**** Given data ****
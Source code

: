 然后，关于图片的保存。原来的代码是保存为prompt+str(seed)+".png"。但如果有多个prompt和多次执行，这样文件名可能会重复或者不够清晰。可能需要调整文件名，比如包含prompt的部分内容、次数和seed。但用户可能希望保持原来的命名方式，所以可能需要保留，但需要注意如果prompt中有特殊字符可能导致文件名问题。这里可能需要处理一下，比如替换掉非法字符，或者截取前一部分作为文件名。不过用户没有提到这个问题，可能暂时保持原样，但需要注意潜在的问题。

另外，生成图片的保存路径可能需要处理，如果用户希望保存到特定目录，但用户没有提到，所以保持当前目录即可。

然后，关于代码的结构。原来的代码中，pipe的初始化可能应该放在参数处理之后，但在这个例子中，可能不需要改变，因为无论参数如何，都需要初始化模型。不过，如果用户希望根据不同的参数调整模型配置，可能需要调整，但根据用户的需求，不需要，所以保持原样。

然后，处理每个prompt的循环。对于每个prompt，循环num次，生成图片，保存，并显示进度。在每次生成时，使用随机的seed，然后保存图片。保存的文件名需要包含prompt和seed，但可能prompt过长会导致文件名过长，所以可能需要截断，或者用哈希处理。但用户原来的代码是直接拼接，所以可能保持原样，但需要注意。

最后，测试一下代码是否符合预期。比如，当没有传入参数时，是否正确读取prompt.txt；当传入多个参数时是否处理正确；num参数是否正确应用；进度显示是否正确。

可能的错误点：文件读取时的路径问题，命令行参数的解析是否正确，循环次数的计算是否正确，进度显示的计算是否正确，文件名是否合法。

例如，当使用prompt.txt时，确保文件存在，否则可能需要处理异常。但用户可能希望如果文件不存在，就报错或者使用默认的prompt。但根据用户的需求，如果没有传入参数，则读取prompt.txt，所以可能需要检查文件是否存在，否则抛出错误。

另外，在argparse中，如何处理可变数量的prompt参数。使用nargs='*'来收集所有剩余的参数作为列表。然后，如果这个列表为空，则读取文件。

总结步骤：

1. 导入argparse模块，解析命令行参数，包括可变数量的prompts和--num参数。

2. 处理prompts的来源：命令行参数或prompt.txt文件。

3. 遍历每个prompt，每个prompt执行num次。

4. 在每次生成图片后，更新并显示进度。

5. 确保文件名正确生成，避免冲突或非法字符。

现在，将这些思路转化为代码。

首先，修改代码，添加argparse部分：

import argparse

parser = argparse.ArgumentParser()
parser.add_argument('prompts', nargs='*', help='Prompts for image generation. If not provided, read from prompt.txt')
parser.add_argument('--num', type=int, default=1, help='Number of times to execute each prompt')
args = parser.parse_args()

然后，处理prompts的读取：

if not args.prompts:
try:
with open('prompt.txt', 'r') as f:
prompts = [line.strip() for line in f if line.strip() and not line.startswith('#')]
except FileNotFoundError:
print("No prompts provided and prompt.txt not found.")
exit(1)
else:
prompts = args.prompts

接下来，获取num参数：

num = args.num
****
What the exercise asks =
Copy out every line from the data above in which the word "provided" occurs.

Result =
parser.add_argument('prompts', nargs='*', help='Prompts for image generation. If not provided, read from prompt.txt')
print("No prompts provided and prompt.txt not found.")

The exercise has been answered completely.